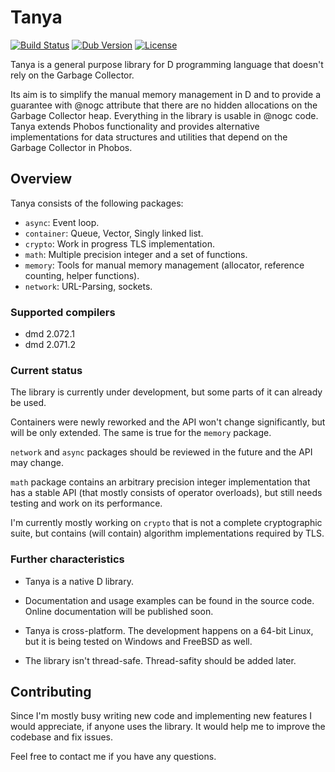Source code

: # Tanya

[![Build Status](https://travis-ci.org/caraus-ecms/tanya.svg?branch=master)](https://travis-ci.org/caraus-ecms/tanya)
[![Dub Version](https://img.shields.io/dub/v/tanya.svg)](https://code.dlang.org/packages/tanya)
[![License](https://img.shields.io/badge/license-MPL_2.0-blue.svg)](https://raw.githubusercontent.com/caraus-ecms/tanya/master/LICENSE)

Tanya is a general purpose library for D programming language that doesn't
rely on the Garbage Collector.

Its aim is to simplify the manual memory management in D and to provide a
guarantee with @nogc attribute that there are no hidden allocations on the
Garbage Collector heap. Everything in the library is usable in @nogc code.
Tanya extends Phobos functionality and provides alternative implementations for
data structures and utilities that depend on the Garbage Collector in Phobos.

## Overview

Tanya consists of the following packages:

* `async`: Event loop.
* `container`: Queue, Vector, Singly linked list.
* `crypto`: Work in progress TLS implementation.
* `math`: Multiple precision integer and a set of functions.
* `memory`: Tools for manual memory management (allocator, reference counting,
helper functions).
* `network`: URL-Parsing, sockets.

### Supported compilers

* dmd 2.072.1
* dmd 2.071.2

### Current status

The library is currently under development, but some parts of it can already be
used.

Containers were newly reworked and the API won't change significantly, but will
be only extended. The same is true for the `memory` package.

`network` and `async` packages should be reviewed in the future and the API may
change.

`math` package contains an arbitrary precision integer implementation that has
a stable API (that mostly consists of operator overloads), but still needs
testing and work on its performance.

I'm currently mostly working on `crypto` that is not a complete cryptographic
suite, but contains (will contain) algorithm implementations required by TLS.

### Further characteristics

* Tanya is a native D library.

* Documentation and usage examples can be found in the source code.
Online documentation will be published soon.

* Tanya is cross-platform. The development happens on a 64-bit Linux, but it
is being tested on Windows and FreeBSD as well.

* The library isn't thread-safe. Thread-safity should be added later.

## Contributing

Since I'm mostly busy writing new code and implementing new features I would
appreciate, if anyone uses the library. It would help me to improve the
codebase and fix issues.

Feel free to contact me if you have any questions.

Brief: Across the data, find each line that has "should" in it and copy that line.

Expected answer:
`network` and `async` packages should be reviewed in the future and the API may
* The library isn't thread-safe. Thread-safity should be added later.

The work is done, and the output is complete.